Souvent lorsque je présente une exposition j’aime à l’augmenter par un autre médium. Cela me permet de questionner un point plus intensément. Ici, dans la deuxième pièce que j’ai nommé "La Grotte", j’ai voulu créer un espace qui représente trois visions de la grotte. Une grotte qui soit la grotte de l’artiste, son atelier, l’espace fécond de la création, que j’ai traduit par des pans de murs blancs, la grotte primordiale mais aussi la caverne, l’abri, le refuge, les origines, et la femme en lien avec la nature, fertile, génitrice. On appelle le son de sa jouissance La caverne gémissante.

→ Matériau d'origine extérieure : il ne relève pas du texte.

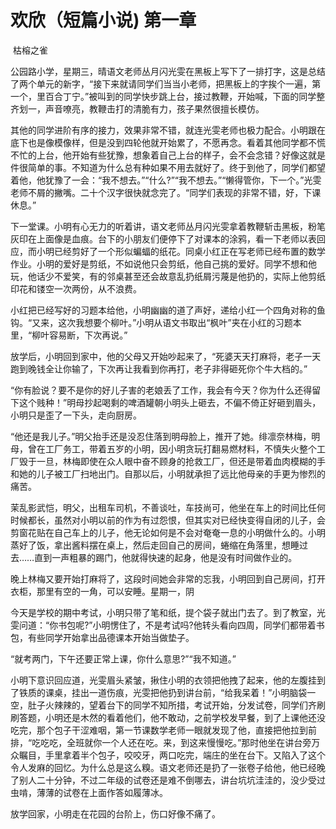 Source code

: # 欢欣（短篇小说) 第一章

 枯榕之雀

公园路小学，星期三，晴语文老师丛月闪光雯在黑板上写下了一排打字，这是总结了两个单元的新字，“接下来就请同学们当当小老师，把黑板上的字挨个一遍，第一个，里百合丁宁。”被叫到的同学快步跳上台，接过教鞭，开始喊，下面的同学整齐划一，声音嘹亮，教鞭击打的清脆有力，孩子果然很擅长模仿。

其他的同学进阶有序的接力，效果非常不错，就连光雯老师也极力配合。小明跟在底下也是像模像样，但是没到四轮他就开始累了，不愿再念。看着其他同学都不慌不忙的上台，他开始有些犹豫，想象着自己上台的样子，会不会念错？好像这就是件很简单的事。不知道为什么总有种如果不用去就好了。终于到他了，同学们都望着他，他犹豫了一会：“我不想去。”“什么?”“我不想去。”“懒得管你，下一个。”光雯老师不屑的撇嘴。二十个汉字很快就念完了。“同学们表现的非常不错，好，下课休息。”

下一堂课。小明有心无力的听着讲，语文老师丛月闪光雯拿着教鞭斩击黑板，粉笔灰印在上面像是血痕。台下的小朋友们便停下了对课本的涂鸦，看一下老师以表回应，而小明已经剪好了一个形似蝙蝠的纸花。同桌小红正在写老师已经布置的数学作业。小明的爱好是剪纸，不如说他只会剪纸，他自己挑的爱好。同学不想和他玩，他话少不爱笑，有的邻桌甚至还会故意乱扔纸屑污蔑是他扔的，实际上他剪纸印花和镂空一次两份，从不浪费。

小红把已经写好的习题本给他，小明幽幽的道了声好，递给小红一个四角对称的鱼钩。“又来，这次我想要个柳叶。”小明从语文书取出“枫叶”夹在小红的习题本里，“柳叶容易断，下次再说。”

放学后，小明回到家中，他的父母又开始吵起来了，“死婆天天打麻将，老子一天跑到晚钱全让你输了，下次再让我看到你再打，老子非得砸死你个牛大档的。”

“你有脸说？要不是你的好儿子害的老娘丢了工作，我会有今天？你为什么还得留下这个贱种！”明母抄起喝剩的啤酒罐朝小明头上砸去，不偏不倚正好砸到眉头，小明只是歪了一下头，走向厨房。

“他还是我儿子。”明父抬手还是没忍住落到明母脸上，推开了她。绯凛奈林梅，明母，曾在工厂务工，带着五岁的小明，因小明贪玩打翻易燃材料，不慎失火整个工厂毁于一旦，林梅即使在众人眼中奋不顾身的抢救工厂，但还是带着血肉模糊的手和她的儿子被工厂扫地出门。自那以后，小明就承担了远比他母亲的手更为惨烈的痛苦。

茉乱影武恺，明父，出租车司机，不善谈吐，车技尚可，他坐在车上的时间比任何时候都长，虽然对小明以前的作为有过怨恨，但其实对已经快变得自闭的儿子，会剪窗花贴在自己车上的儿子，他无论如何是不会对奄奄一息的小明做什么的。小明蒸好了饭，拿出酱料摆在桌上，然后走回自己的房间，蜷缩在角落里，想睡过去……直到一声粗暴的踢门，他就得快速的起身，他是没有时间做作业的。

晚上林梅又要开始打麻将了，这段时间她会非常的忘我，小明回到自己房间，打开衣柜，那里有空的一角，可以安睡。星期一，阴

今天是学校的期中考试，小明只带了笔和纸，提个袋子就出门去了。到了教室，光雯问道：“你书包呢?”小明愣住了，不是考试吗?他转头看向四周，同学们都带着书包，有些同学开始拿出品德课本开始当做垫子。

“就考两门，下午还要正常上课，你什么意思?”“我不知道。”

小明下意识回应道，光雯眉头紧皱，揪住小明的衣领把他拽了起来，他的左腹挂到了铁质的课桌，挂出一道伤痕，光雯把他扔到讲台前，“给我呆着！”小明脑袋一空，肚子火辣辣的，望着台下的同学不知所措，考试开始，分发试卷，同学们齐刷刷答题，小明还是木然的看着他们，他不敢动，之前学校发早餐，到了上课他还没吃完，那个包子干涩难咽，第一节课数学老师一眼就发现了他，直接把他拉到前排，“吃吃吃，全班就你一个人还在吃。来，到这来慢慢吃。”那时他坐在讲台旁万众瞩目，手里拿着半个包子，咬咬牙，两口吃完，端庄的坐在台下。又陷入了这个令人发麻的回忆。为什么总是这么糗。语文老师还是扔了一张卷子给他，他已经晚了别人二十分钟，不过二年级的试卷还是难不倒哪去，讲台坑坑洼洼的，没少受过虫啃，薄薄的试卷在上面作答如履薄冰。

放学回家，小明走在花园的台阶上，伤口好像不痛了。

Lorsqu’on entre on se trouve face à une femme représentée à l’encre de chine, elle est imposante, elle mesure toute la hauteur du mur. C’est à la fois l’artiste prolixe et la femme fertile qui procrée. Elle est représentée dans un espace délimité par un tasseau, objet de construction des châssis. Elle est active, écoféministe, elle est en lien direct avec la nature. Elle regarde son pouce se métamorphoser en feuille. Son corps exprime sa fécondité par des coulures lubriques. Ses chaussures sont les mêmes que celles du tableau mais ici les difficultés du combat sont évoquées par ses spartiates trop grandes ou cassées pour ses pieds de guerrière. Sur ce dessin j’ai accroché une petite peinture colorée, un fixé sous Plexiglas, à l’emplacement de sa grossesse, représentant une vénus engendrant des plantes. Cette idée d’associer la grotte à la féminité m’est venue par la relecture des peintures de grottes et de la Source de la Loue de Courbet. Elles représentent une double entrée de grotte mais aussi elles sont les prémices de son tableau L’Origine du monde. Sur trois murs à l’encre de chine, j’ai peint l’intérieur d’une grotte qui suinte, elle est constituée de coulures sur lesquelles j’ai accroché un ensemble de petits tableaux.

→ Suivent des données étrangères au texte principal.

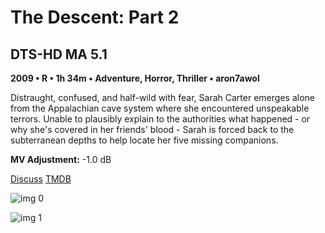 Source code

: # The Descent: Part 2

## DTS-HD MA 5.1

**2009 • R • 1h 34m • Adventure, Horror, Thriller • aron7awol**

Distraught, confused, and half-wild with fear, Sarah Carter emerges alone from the Appalachian cave system where she encountered unspeakable terrors. Unable to plausibly explain to the authorities what happened - or why she's covered in her friends' blood - Sarah is forced back to the subterranean depths to help locate her five missing companions.

**MV Adjustment:** -1.0 dB

[Discuss](https://www.avsforum.com/threads/bass-eq-for-filtered-movies.2995212/post-58124012)  [TMDB](34480)

![img 0](https://i.imgur.com/MMjZmqu.jpg)

![img 1](https://i.imgur.com/iMf9i8s.jpg)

Quels sont les liens que j’entretiens avec les écrits, les références ?
Le sujet est vaste mais je vais essayer de placer quelques points importants. Si la science décrit avec exactitude de l’extérieur, la poésie décrit avec exactitude de l’intérieur le sensible, et c’est bien dans ce sens qu’on peut dire que ce tableau avec sa narration immersive a une dimension poétique. Depuis longtemps la poésie de Hans Arp est active dans ma peinture, je le citerai « Les sources de la forêt bougent dans l’œil du sanglier » {note}2. On est immergé dans des lieux tout près du vivant et des phénomènes. Je me suis toujours intéressée à la poésie et à la philosophie de l’environnement, aux différentes idées de nature et de ses conceptions. Pour parler de mes références, je reviendrai sur ce qui a été une révélation fondamentale, la critique de la modernité environnementale. Je situerai ça, dans les années 2005, lorsque j’ai peint le tableau no Taxinomi(e). Sortir d’une vision anthropocentrée, abandon de toute classification, éclatement des cadres, affranchissement de la binarité homme /femme au profit de la multitude. Si la critique de la modernité était déjà dans mon travail à travers la critique postmoderniste des images, avec les écrits de Bruno Latour je comprends que tout est dans tout, l’homme dans l’animal, qu’en pensant une interdépendance des êtres vivants, on se débarrasse de l’environnement comme externalité. Ou chez Guillaume Lecointre, où l’écologie comme l’art nous permettent de penser toutes les sciences sans séparation au cœur de la société. Dès lors une poésie de la complexité sera à l’œuvre dans ma peinture. Avec le tableau Par les yeux de la louve, la traversée de la grotte je me suis davantage intéressée aux écrits de Baptiste Morizot. Plus que Le loup de Jean-Marc Landry, c’est Les Diplomates de Baptiste Morizot qui m’a vraiment intéressé dans la complexité de la relation entre l’homme et le loup, comment vivre avec les autres. Il dit créer des chimères étranges entre la littérature, la poésie, l’éthologie, l’écologie scientifique. Je me retrouve dans cette hybridité d’approches et dans son rapport à l’émerveillement. Et lorsqu’il dit qu’il y a un champ des possibles avec le vivant qu’on a sous-évalué, du fait que la nature était susceptible d’être gérée par du rapport de force, qu’il existe des communications non humaines que l’on doit entendre, je vois mon tableau.